Aubrey didn’t need to do either. As soon as she realized that her new form obeyed the commands from her brain exactly the same way as her old one had, she had raced around the room like a dervish.

Now she sped away. Her fur, the same glossy black as her hair when she was human, blended into the darkness. She didn’t need to squint to see in the starlight or look back to know that Katie was hot on her heels. She didn’t care. Katie’s skinny little aerobicized ass wasn’t going to catch her unless Aubrey let her. She saw the cutoff to three caves ahead and jinked left, into the trees. She bounded over half-rotten logs, and when she hit Murder Creek, she ran along it, leading Katie in a great wide loop back toward the road.

CHAPTER FIFTY-THREE

Ahead of her
, Aubrey saw the path again and knew she was back where she h
ad started. The timing was going to be tricky. She could feel Katie behind her, unable to catch her but still so close. Her paws hit the trail and she shifted, letting the change come again, stopping it, as Vina had coached, even before it had taken hold. Vina had said that some of them never managed to half, and some of them could only do it once in a while, but she also said that it was in Aubrey’s blood. Vina said Aubrey’s grandmother had made it look like a dance, she had shifted so smoothly from form to form. Aubrey felt something inside her catch, like a cog notching into a gear, and knew she had succeeded.

She felt herself grow into something tall and powerful, a thing of nightmares. She understood why it was so hard for some people, why Erma had said it was more an art than a skill. She felt the wolf and the woman in her, both struggling mightily to get out, but she held the form steady and came up off all fours, standing tall. She turned, holding her ground as Katie ran toward her. She brought up her fur covered, clawed hand and slammed the new clip into the Beretta.

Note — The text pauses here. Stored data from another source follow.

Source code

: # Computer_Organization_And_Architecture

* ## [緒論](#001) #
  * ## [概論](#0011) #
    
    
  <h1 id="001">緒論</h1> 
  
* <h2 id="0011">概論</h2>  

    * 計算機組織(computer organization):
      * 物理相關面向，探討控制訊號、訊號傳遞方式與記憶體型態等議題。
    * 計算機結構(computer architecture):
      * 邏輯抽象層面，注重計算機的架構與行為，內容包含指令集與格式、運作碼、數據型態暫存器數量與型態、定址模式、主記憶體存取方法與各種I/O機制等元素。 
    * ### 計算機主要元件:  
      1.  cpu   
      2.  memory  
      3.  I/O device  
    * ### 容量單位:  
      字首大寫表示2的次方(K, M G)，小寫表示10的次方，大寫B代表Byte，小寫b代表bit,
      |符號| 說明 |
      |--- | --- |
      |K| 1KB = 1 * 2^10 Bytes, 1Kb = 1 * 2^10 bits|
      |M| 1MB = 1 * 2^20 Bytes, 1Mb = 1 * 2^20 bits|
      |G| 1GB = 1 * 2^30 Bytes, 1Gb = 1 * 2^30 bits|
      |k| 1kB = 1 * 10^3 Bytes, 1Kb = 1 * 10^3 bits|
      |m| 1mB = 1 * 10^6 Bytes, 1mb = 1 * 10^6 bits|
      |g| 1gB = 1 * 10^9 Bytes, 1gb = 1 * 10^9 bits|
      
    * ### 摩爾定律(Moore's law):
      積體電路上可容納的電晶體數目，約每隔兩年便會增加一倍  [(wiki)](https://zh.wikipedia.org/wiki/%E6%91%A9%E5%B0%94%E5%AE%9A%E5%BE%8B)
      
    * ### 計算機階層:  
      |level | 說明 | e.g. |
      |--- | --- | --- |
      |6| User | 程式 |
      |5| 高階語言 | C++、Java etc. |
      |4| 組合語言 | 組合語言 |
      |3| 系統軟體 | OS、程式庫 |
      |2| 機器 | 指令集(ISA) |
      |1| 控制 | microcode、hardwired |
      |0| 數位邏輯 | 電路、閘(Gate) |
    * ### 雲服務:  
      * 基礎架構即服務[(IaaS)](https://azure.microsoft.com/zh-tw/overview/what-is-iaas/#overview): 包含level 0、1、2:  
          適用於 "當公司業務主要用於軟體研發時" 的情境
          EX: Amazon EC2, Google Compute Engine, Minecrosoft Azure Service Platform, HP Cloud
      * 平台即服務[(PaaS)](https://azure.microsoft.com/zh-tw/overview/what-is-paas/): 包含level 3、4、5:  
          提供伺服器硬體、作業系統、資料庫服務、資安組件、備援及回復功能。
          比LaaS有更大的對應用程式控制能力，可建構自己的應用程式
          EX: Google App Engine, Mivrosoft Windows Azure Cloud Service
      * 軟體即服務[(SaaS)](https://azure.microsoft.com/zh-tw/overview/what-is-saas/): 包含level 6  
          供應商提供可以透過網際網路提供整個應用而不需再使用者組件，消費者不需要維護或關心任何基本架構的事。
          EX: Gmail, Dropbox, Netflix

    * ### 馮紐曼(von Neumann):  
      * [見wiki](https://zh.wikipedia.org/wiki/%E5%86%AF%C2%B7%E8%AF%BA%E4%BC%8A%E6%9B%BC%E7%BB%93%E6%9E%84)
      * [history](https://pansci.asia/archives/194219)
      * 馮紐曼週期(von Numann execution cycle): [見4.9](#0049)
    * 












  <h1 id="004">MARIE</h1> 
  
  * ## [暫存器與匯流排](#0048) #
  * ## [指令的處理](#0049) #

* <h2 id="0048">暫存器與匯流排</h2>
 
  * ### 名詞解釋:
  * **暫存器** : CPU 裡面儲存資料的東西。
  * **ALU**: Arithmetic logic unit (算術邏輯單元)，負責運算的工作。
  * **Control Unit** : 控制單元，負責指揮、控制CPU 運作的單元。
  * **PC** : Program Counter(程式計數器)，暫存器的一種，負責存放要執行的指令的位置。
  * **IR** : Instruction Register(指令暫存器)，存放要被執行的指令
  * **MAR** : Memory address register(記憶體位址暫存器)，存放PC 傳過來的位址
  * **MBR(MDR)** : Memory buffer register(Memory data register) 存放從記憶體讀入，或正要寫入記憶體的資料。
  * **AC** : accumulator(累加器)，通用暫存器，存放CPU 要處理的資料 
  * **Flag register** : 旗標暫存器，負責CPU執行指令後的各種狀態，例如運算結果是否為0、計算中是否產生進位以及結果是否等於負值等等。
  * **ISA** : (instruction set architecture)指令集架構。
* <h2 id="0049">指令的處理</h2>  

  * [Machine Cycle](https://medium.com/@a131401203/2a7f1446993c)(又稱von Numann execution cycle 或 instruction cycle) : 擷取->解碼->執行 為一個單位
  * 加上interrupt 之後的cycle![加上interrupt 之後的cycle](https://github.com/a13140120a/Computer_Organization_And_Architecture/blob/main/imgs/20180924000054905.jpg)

And they had thought she was a pain in the ass before.

Katie leapt for her throat and Aubrey fired into her, unable to aim well or even hold the gun properly with her large, awkwardly powerful hands. They fell together and Aubrey grappled with her, feeling Katie changing from wolf to half. She lunged to her feet, dropping the empty gun and grabbing a handful of loose flesh at the nape of the wolf’s neck as its jaws sought her throat and it flowed into its new form. Aubrey lifted it, flinging it with all her might into the nearest tree. She heard a loud crack as Katie collided with the trunk and hoped something had broken.

She stepped forward to finish her off, but heard a low growl and spun around. Another half charged up the path, coming toward her quickly on all fours. Aubrey knew she could never hope to handle two of them, and her heart sank as she saw a wolf coming up behind it. The cavalry had arrived, and Aubrey didn’t like her odds at all. She braced herself, planting her feet wide. Her only consolation was that if she could hold out long enough, the others might have a chance of getting Joe.

Just before the half reached her, a white streak came shooting out of the woods to the left. Drake hit the creature broadside, sending it sprawling. The wolf behind it leapt into the air, landing on its back and sinking its jaws into the things neck. Rose, Aubrey realized. She lunged forward to help her rescuers, but felt her legs go out from under her and a searing pain lance through her side.

Aubrey rolled, feeling her half form slip away as the woman in her won out. She rolled away, naked and fragile, and came up in a crouch. Katie was looming over her, halved again and making a terrible, barking noise. She was laughing, Aubrey realized. Katie was laughing at her. Well hell, Katie might be good at wrestling with drunken hillbillies, but Aubrey had learned to spar against Marines and Seals. She slid into wolf form, not trusting herself to manage half and unwilling to be caught as a woman. She darted between Katie’s legs and latched on to one, sinking her jaws in deep, feeling the tendon snap.

You don’t have to kill her, Aubrey reminded herself, holding tight, just make her change. She gritted her teeth as Katie pummeled her, trying to get her off. She felt claws rake her back and then a sudden, crushing pain as Katie’s hands closed around her neck. Her claws dug into the flesh and the force kept Aubrey from breathing. She bit harder, felt the bone grate against her teeth, and shook her head.